← Web Servers · beginner · 13 min · 03 / 11 বাংলা

Building a Real HTTP/1.1 Parser

Request bodies, Content-Length, chunked transfer encoding, and the dozen edge cases that turn a toy parser into one you would trust in production.

httpparserchunked encodinggorequest body

Real-World Analogy

Reading a letter but stopping after the envelope — the address tells you who it’s for, but the contents are the point. A parser that ignores the body has read the envelope and thrown away the letter.

What our toy server can’t do

The chapter-2 server only handles GET. If a client sends POST /api HTTP/1.1 with a JSON body, we read the request line and headers, then ignore the body. The body sits in the kernel’s receive buffer; the next read on this socket returns it as garbage; the server falls apart.

To handle bodies correctly, the parser must:

Recognize that there is a body — by Content-Length or Transfer-Encoding: chunked.
Read exactly the right number of bytes (no more, no less).
Stop at the boundary so the next request on a keep-alive connection starts cleanly.

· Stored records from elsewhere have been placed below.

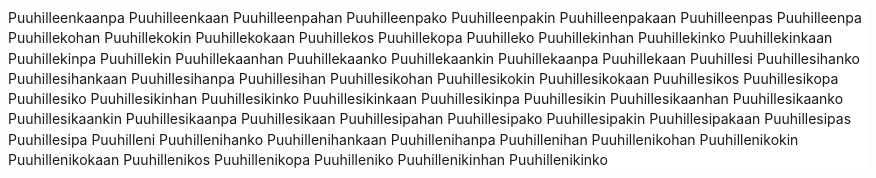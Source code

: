 Puuhilleenkaanpa
Puuhilleenkaan
Puuhilleenpahan
Puuhilleenpako
Puuhilleenpakin
Puuhilleenpakaan
Puuhilleenpas
Puuhilleenpa
Puuhillekohan
Puuhillekokin
Puuhillekokaan
Puuhillekos
Puuhillekopa
Puuhilleko
Puuhillekinhan
Puuhillekinko
Puuhillekinkaan
Puuhillekinpa
Puuhillekin
Puuhillekaanhan
Puuhillekaanko
Puuhillekaankin
Puuhillekaanpa
Puuhillekaan
Puuhillesi
Puuhillesihanko
Puuhillesihankaan
Puuhillesihanpa
Puuhillesihan
Puuhillesikohan
Puuhillesikokin
Puuhillesikokaan
Puuhillesikos
Puuhillesikopa
Puuhillesiko
Puuhillesikinhan
Puuhillesikinko
Puuhillesikinkaan
Puuhillesikinpa
Puuhillesikin
Puuhillesikaanhan
Puuhillesikaanko
Puuhillesikaankin
Puuhillesikaanpa
Puuhillesikaan
Puuhillesipahan
Puuhillesipako
Puuhillesipakin
Puuhillesipakaan
Puuhillesipas
Puuhillesipa
Puuhilleni
Puuhillenihanko
Puuhillenihankaan
Puuhillenihanpa
Puuhillenihan
Puuhillenikohan
Puuhillenikokin
Puuhillenikokaan
Puuhillenikos
Puuhillenikopa
Puuhilleniko
Puuhillenikinhan
Puuhillenikinko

This is what real HTTP/1.1 parsers spend most of their lines on.

Three ways a body ends

HTTP/1.1 has exactly three valid signals for “the body is over”:

1. Content-Length: N — read exactly N bytes after the blank line.

POST /api HTTP/1.1
Host: example.com
Content-Length: 18

{"name":"Fatima"}

After the blank line, read 18 bytes. Stop. Done.

2. Transfer-Encoding: chunked — read chunks until a zero-length chunk arrives.

POST /upload HTTP/1.1
Host: example.com
Transfer-Encoding: chunked

7
Mozilla
9
Developer
7
Network
0

Each chunk is <size in hex>\r\n<data>\r\n. A 0\r\n\r\n terminates the body.

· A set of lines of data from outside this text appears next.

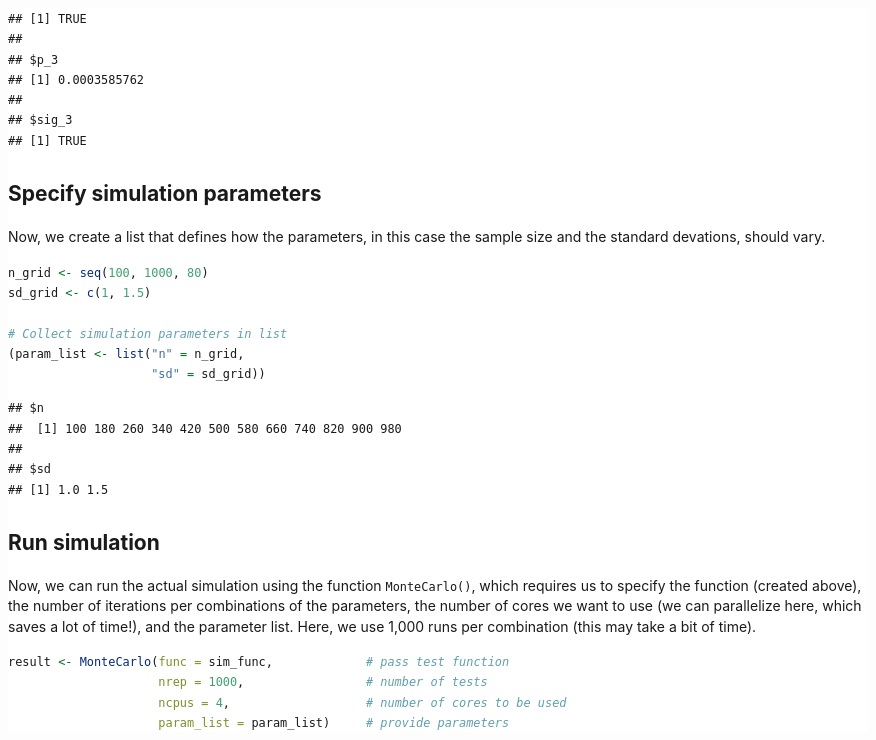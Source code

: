     ## [1] TRUE
    ## 
    ## $p_3
    ## [1] 0.0003585762
    ## 
    ## $sig_3
    ## [1] TRUE

## Specify simulation parameters

Now, we create a list that defines how the parameters, in this case the
sample size and the standard devations, should vary.

``` r
n_grid <- seq(100, 1000, 80) 
sd_grid <- c(1, 1.5) 

# Collect simulation parameters in list
(param_list <- list("n" = n_grid,
                    "sd" = sd_grid))
```

    ## $n
    ##  [1] 100 180 260 340 420 500 580 660 740 820 900 980
    ## 
    ## $sd
    ## [1] 1.0 1.5

## Run simulation

Now, we can run the actual simulation using the function `MonteCarlo()`,
which requires us to specify the function (created above), the number of
iterations per combinations of the parameters, the number of cores we
want to use (we can parallelize here, which saves a lot of time!), and
the parameter list. Here, we use 1,000 runs per combination (this may
take a bit of time).

``` r
result <- MonteCarlo(func = sim_func,             # pass test function
                     nrep = 1000,                 # number of tests
                     ncpus = 4,                   # number of cores to be used
                     param_list = param_list)     # provide parameters
```
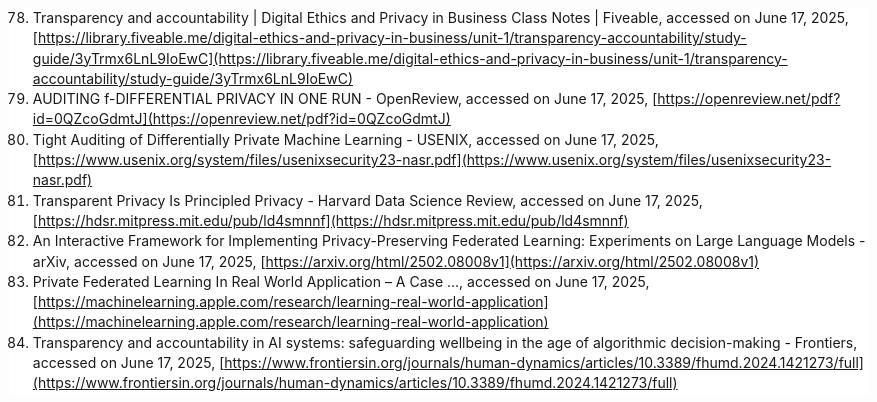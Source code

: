 78. Transparency and accountability | Digital Ethics and Privacy in Business Class Notes | Fiveable, accessed on June 17, 2025, [https://library.fiveable.me/digital-ethics-and-privacy-in-business/unit-1/transparency-accountability/study-guide/3yTrmx6LnL9IoEwC](https://library.fiveable.me/digital-ethics-and-privacy-in-business/unit-1/transparency-accountability/study-guide/3yTrmx6LnL9IoEwC)  
79. AUDITING f-DIFFERENTIAL PRIVACY IN ONE RUN \- OpenReview, accessed on June 17, 2025, [https://openreview.net/pdf?id=0QZcoGdmtJ](https://openreview.net/pdf?id=0QZcoGdmtJ)  
80. Tight Auditing of Differentially Private Machine Learning \- USENIX, accessed on June 17, 2025, [https://www.usenix.org/system/files/usenixsecurity23-nasr.pdf](https://www.usenix.org/system/files/usenixsecurity23-nasr.pdf)  
81. Transparent Privacy Is Principled Privacy \- Harvard Data Science Review, accessed on June 17, 2025, [https://hdsr.mitpress.mit.edu/pub/ld4smnnf](https://hdsr.mitpress.mit.edu/pub/ld4smnnf)  
82. An Interactive Framework for Implementing Privacy-Preserving Federated Learning: Experiments on Large Language Models \- arXiv, accessed on June 17, 2025, [https://arxiv.org/html/2502.08008v1](https://arxiv.org/html/2502.08008v1)  
83. Private Federated Learning In Real World Application – A Case ..., accessed on June 17, 2025, [https://machinelearning.apple.com/research/learning-real-world-application](https://machinelearning.apple.com/research/learning-real-world-application)  
84. Transparency and accountability in AI systems: safeguarding wellbeing in the age of algorithmic decision-making \- Frontiers, accessed on June 17, 2025, [https://www.frontiersin.org/journals/human-dynamics/articles/10.3389/fhumd.2024.1421273/full](https://www.frontiersin.org/journals/human-dynamics/articles/10.3389/fhumd.2024.1421273/full)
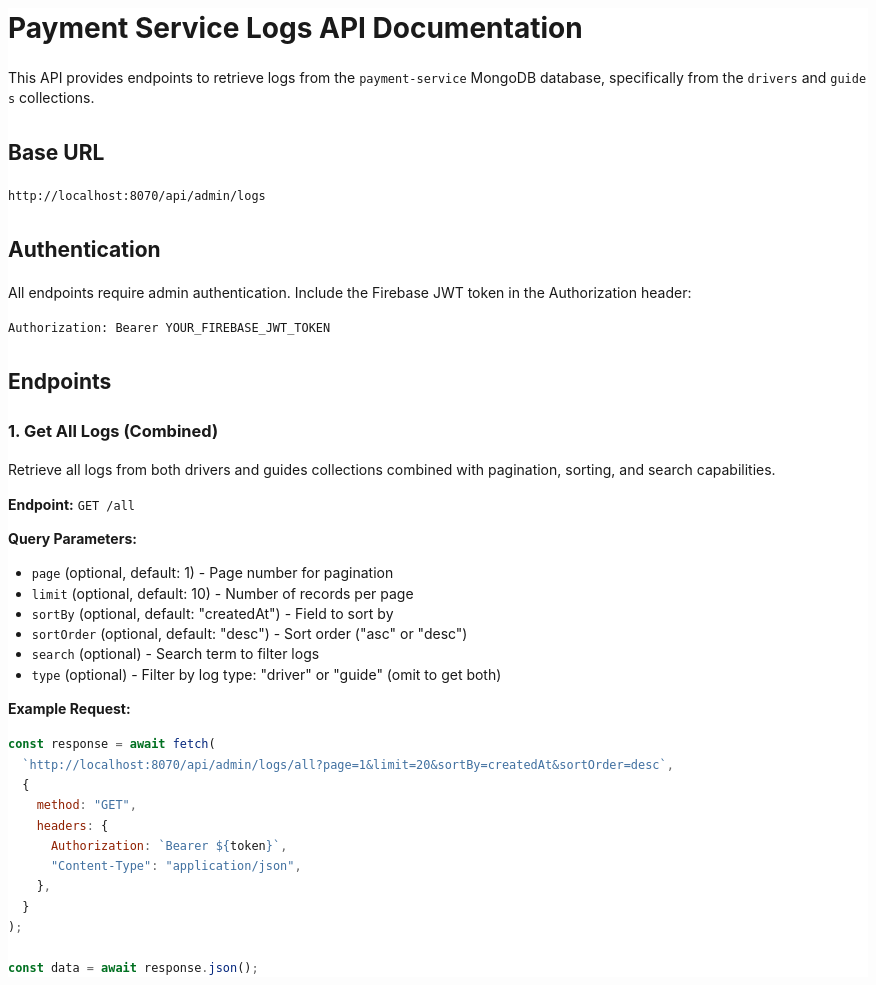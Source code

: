 # Payment Service Logs API Documentation

This API provides endpoints to retrieve logs from the `payment-service` MongoDB database, specifically from the `drivers` and `guides` collections.

## Base URL

```
http://localhost:8070/api/admin/logs
```

## Authentication

All endpoints require admin authentication. Include the Firebase JWT token in the Authorization header:

```
Authorization: Bearer YOUR_FIREBASE_JWT_TOKEN
```

## Endpoints

### 1. Get All Logs (Combined)
Retrieve all logs from both drivers and guides collections combined with pagination, sorting, and search capabilities.

**Endpoint:** `GET /all`

**Query Parameters:**
- `page` (optional, default: 1) - Page number for pagination
- `limit` (optional, default: 10) - Number of records per page
- `sortBy` (optional, default: "createdAt") - Field to sort by
- `sortOrder` (optional, default: "desc") - Sort order ("asc" or "desc")
- `search` (optional) - Search term to filter logs
- `type` (optional) - Filter by log type: "driver" or "guide" (omit to get both)

**Example Request:**
```javascript
const response = await fetch(
  `http://localhost:8070/api/admin/logs/all?page=1&limit=20&sortBy=createdAt&sortOrder=desc`,
  {
    method: "GET",
    headers: {
      Authorization: `Bearer ${token}`,
      "Content-Type": "application/json",
    },
  }
);

const data = await response.json();
```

3. Connection: close — the body runs to EOF. Server closes the socket, client reads until the read returns 0 bytes. Used by HTTP/1.0 and by responses without a known length.

A correct parser handles all three. Anything else (a POST with neither Content-Length nor chunked) is malformed — return 400 Bad Request.

Adding bodies to our Go server

Extending chapter 2’s server. The new function reads the body once headers are parsed:

func readBody(reader *bufio.Reader, headers map[string]string) ([]byte, error) {
    if cl, ok := headers["content-length"]; ok {
        n, err := strconv.Atoi(cl)
        if err != nil || n < 0 {
            return nil, errors.New("invalid Content-Length")
        }
        if n > maxBodySize {
            return nil, errors.New("body too large")
        }
        body := make([]byte, n)
        _, err = io.ReadFull(reader, body)
        return body, err
    }
    if te, ok := headers["transfer-encoding"]; ok && te == "chunked" {
        return readChunked(reader)
    }
    return nil, nil // no body
}

io.ReadFull keeps reading until exactly n bytes are obtained, or it returns an error. Note we cap with maxBodySize (say 10MB) to prevent a malicious client from sending Content-Length: 999999999999.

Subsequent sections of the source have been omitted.